Requiem for a Tour: Clint Mansell interviewed

Ahead of a rare string of five live dates around the UK (including Glasgow's Old Fruitmarket) this month, film composer Clint Mansell takes stock of his career so far and explains why he's still coming to grips with his current job title

Feature by Darren Carle | 01 Oct 2014

If the notion of a job for life is a rather antiquated outlook in the everyday world of humdrum menial work, then it’s a modern dilemma multiplied by a factor of about ten in the music industry. Exacerbated by dwindling record sales, today’s pop hopefuls tend to have a shelf-life only marginally longer than that of a Ginsters pasty. Combined with a creative urge to forge pastures new, the average muso can often be found idly dreaming about that elusive project that will restore balance to their own personal equilibrium.

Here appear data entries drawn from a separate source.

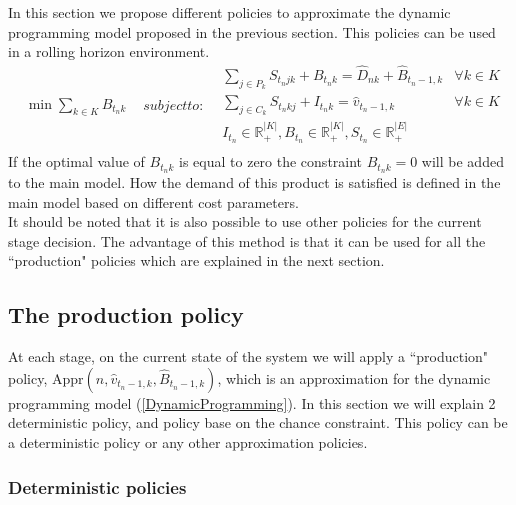 \documentclass[10pt]{article}
\newcommand{\ti}{t} %
\newcommand{\ka}{k} %
\newcommand{\KA}{K}
\newcommand{\jey}{j} %
\begin{document}
In this section we propose different policies to approximate the dynamic programming model proposed in the previous section. This policies can be used in a rolling horizon environment.
\begin{subequations}
\label{Currentstage}

\begin{flalign}
&\min  \sum_{k \in K}  {B}_{ t_n \ka} & \label{eq:Current_obj} 
\end{flalign}
 subject to:
\begin{flalign}
  &  \sum_{j\in P_{k}} {S}_{\ti_n  \jey \ka} + B_{t_n \ka}  = \hat{D}_{n \ka} + \hat{B}_{t_n-1, \ka} &\forall k \in K  &     \label{eq:Current_inventory_tn}&\\
&  \sum_{j\in C_{k}} {S}_{\ti_n \ka \jey} + I_{ t_n \ka} = \hat{v}_{t_n-1 , \ka} &\forall k \in K  &     \label{eq:Current_Orderup}&\\
& {I}_{ \ti_n } \in \mathbb{R}_{+}^{|\KA|} , {B}_{ \ti_n } \in \mathbb{R}_{+}^{|\KA|} , {S}_{\ti_n} \in \mathbb{R}_{+}^{|E|} &    & \label{eq:Sub_FD_bound2}\\
 \label{eq:Sub_FD_bound3}
\end{flalign}
\end{subequations}
If the optimal value of  $B_{ t_n \ka}$  is equal to zero the constraint $B_{ t_n \ka} = 0$ will be added to the main model. How the demand of this product is satisfied is defined in the main model based on different cost parameters.\\
It should be noted that it is also possible to use other policies for the current stage decision. The advantage of this method is that it can be used for all the ``production" policies which are explained in the next section.

\subsection{The production policy}
At each stage, on the current state of the system we will apply a ``production" policy, Appr$(n,\hat{v}_{t_n-1 ,k}, \hat{B}_{t_n-1 , \ka})$, which is an approximation for the dynamic programming model (\ref{DynamicProgramming}). In this section we will explain 2 deterministic policy, and policy base on the chance constraint. This policy can be a deterministic policy or any other approximation policies. 
 
\subsubsection{Deterministic policies}
\end{document}
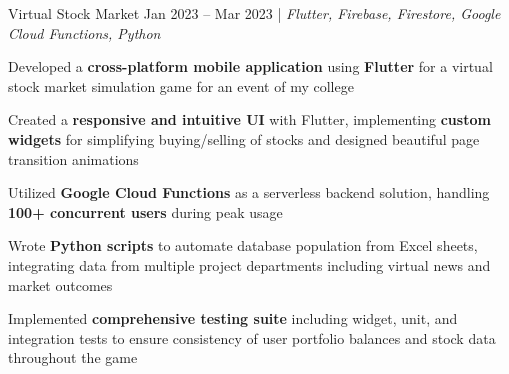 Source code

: \resumeSubheadings
{Virtual Stock Market }
{Jan 2023 -- Mar 2023}
{}{}{| \textit{Flutter, Firebase, Firestore, Google Cloud Functions, Python}}
\resumeItemListStart
\item Developed a \textbf{cross-platform mobile application} using \textbf{Flutter} for a virtual stock market simulation game for an event of my college
\item Created a \textbf{responsive and intuitive UI} with Flutter, implementing \textbf{custom widgets} for simplifying buying/selling of stocks and designed beautiful page transition animations
\item Utilized \textbf{Google Cloud Functions} as a serverless backend solution, handling \textbf{100+ concurrent users} during peak usage
\item Wrote \textbf{Python scripts} to automate database population from Excel sheets, integrating data from multiple project departments including virtual news and market outcomes
\item Implemented \textbf{comprehensive testing suite} including widget, unit, and integration tests to ensure consistency of user portfolio balances and stock data throughout the game
\resumeItemListEnd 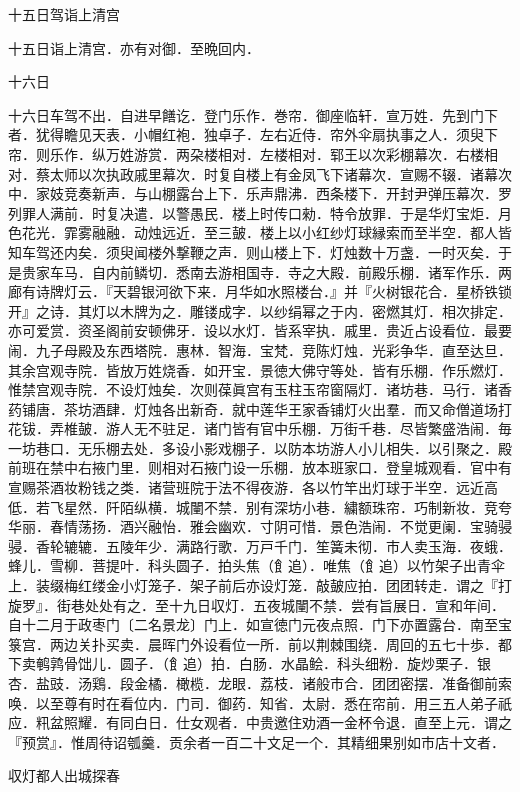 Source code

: \documentclass[]{article}
\begin{document}
十五日驾诣上清宫

十五日诣上清宫．亦有对御．至晩回内．

十六日

十六日车驾不出．自进早饍讫．登门乐作．巻帘．御座临轩．宣万姓．先到门下者．犹得瞻见天表．小帽红袍．独卓子．左右近侍．帘外伞扇执事之人．须臾下帘．则乐作．纵万姓游赏．两朶楼相对．左楼相对．郓王以次彩棚幕次．右楼相对．蔡太师以次执政戚里幕次．时复自楼上有金凤飞下诸幕次．宣赐不辍．诸幕次中．家妓竞奏新声．与山棚露台上下．乐声鼎沸．西条楼下．开封尹弹压幕次．罗列罪人满前．时复决遣．以警愚民．楼上时传口勑．特令放罪．于是华灯宝炬．月色花光．霏雾融融．动烛远近．至三皷．楼上以小红纱灯球縁索而至半空．都人皆知车驾还内矣．须臾闻楼外撃鞭之声．则山楼上下．灯烛数十万盏．一时灭矣．于是贵家车马．自内前鳞切．悉南去游相国寺．寺之大殿．前殿乐棚．诸军作乐．两廊有诗牌灯云．『天碧银河欲下来．月华如水照楼台．』并『火树银花合．星桥铁锁开』之诗．其灯以木牌为之．雕镂成字．以纱绢幂之于内．密燃其灯．相次排定．亦可爱赏．资圣阁前安顿佛牙．设以水灯．皆系宰执．戚里．贵近占设看位．最要闹．九子母殿及东西塔院．惠林．智海．宝梵．竞陈灯烛．光彩争华．直至达旦．其余宫观寺院．皆放万姓烧香．如开宝．景徳大佛守等处．皆有乐棚．作乐燃灯．惟禁宫观寺院．不设灯烛矣．次则葆眞宫有玉柱玉帘窗隔灯．诸坊巷．马行．诸香药铺唐．茶坊酒肆．灯烛各出新奇．就中莲华王家香铺灯火出羣．而又命僧道场打花钹．弄椎皷．游人无不驻足．诸门皆有官中乐棚．万街千巷．尽皆繁盛浩闹．毎一坊巷口．无乐棚去处．多设小影戏棚子．以防本坊游人小儿相失．以引聚之．殿前班在禁中右掖门里．则相对石掖门设一乐棚．放本班家口．登皇城观看．官中有宣赐茶酒妆粉钱之类．诸营班院于法不得夜游．各以竹竿出灯球于半空．远近高低．若飞星然．阡陌纵横．城闉不禁．别有深坊小巷．繍额珠帘．巧制新妆．竞夸华丽．春情荡扬．酒兴融怡．雅会幽欢．寸阴可惜．景色浩闹．不觉更阑．宝骑骎骎．香轮辘辘．五陵年少．满路行歌．万戸千门．笙簧未彻．市人卖玉海．夜蛾．蜂儿．雪柳．菩提叶．科头圆子．拍头焦（飠追）．唯焦（飠追）以竹架子出青伞上．装缀梅红缕金小灯笼子．架子前后亦设灯笼．敲皷应拍．团团转走．谓之『打旋罗』．街巷处处有之．至十九日収灯．五夜城闉不禁．尝有旨展日．宣和年间．自十二月于政枣门〔二名景龙〕门上．如宣徳门元夜点照．门下亦置露台．南至宝箓宫．两边关扑买卖．晨晖门外设看位一所．前以荆棘围绕．周回的五七十歩．都下卖鹌鹑骨饳儿．圆子．（飠追）拍．白肠．水晶鲙．科头细粉．旋炒栗子．银杏．盐豉．汤鶏．段金橘．橄榄．龙眼．荔枝．诸般市合．团团密摆．准备御前索唤．以至尊有时在看位内．门司．御药．知省．太尉．悉在帘前．用三五人弟子祇应．籸盆照耀．有同白日．仕女观者．中贵邀住劝酒一金杯令退．直至上元．谓之『预赏』．惟周待诏瓠羹．贡余者一百二十文足一个．其精细果别如市店十文者．

収灯都人出城探春
\end{document}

Or, sometimes, you’re just the right mopey guy, kicking your heels in the right place at the right time. So it was for Clint Mansell, at least the way he puts his transformation from goodtime frontman of ‘grebo’ hucksters Pop Will Eat Itself into celebrated soundtrack composer for films such as Black Swan, The Wrestler and Requiem for a Dream. “I moved to New York after leaving PWEI,” he says of the unlikely overhaul. “I had intended to write a solo electronic record but I couldn't finish anything. I was uninspired, I had a very negative frame of mind – still do really.”

With that view, it’s perhaps a little less surprising that Mansell found himself working on the soundtrack to Pi, a surreal, psychological and mathematical mindfuck written and directed by a then unknown Darren Aronofsky. “I met Darren through a mutual friend,” he continues. “He was looking for funding for Pi but he had no industry involvement and no real connections to the musical world. We talked about music that we liked and disliked and connected over our mutual appreciation of John Carpenter, hip-hop, anime and electronic music. I read the script and Darren asked me to write a piece of music based on that... we went from there.”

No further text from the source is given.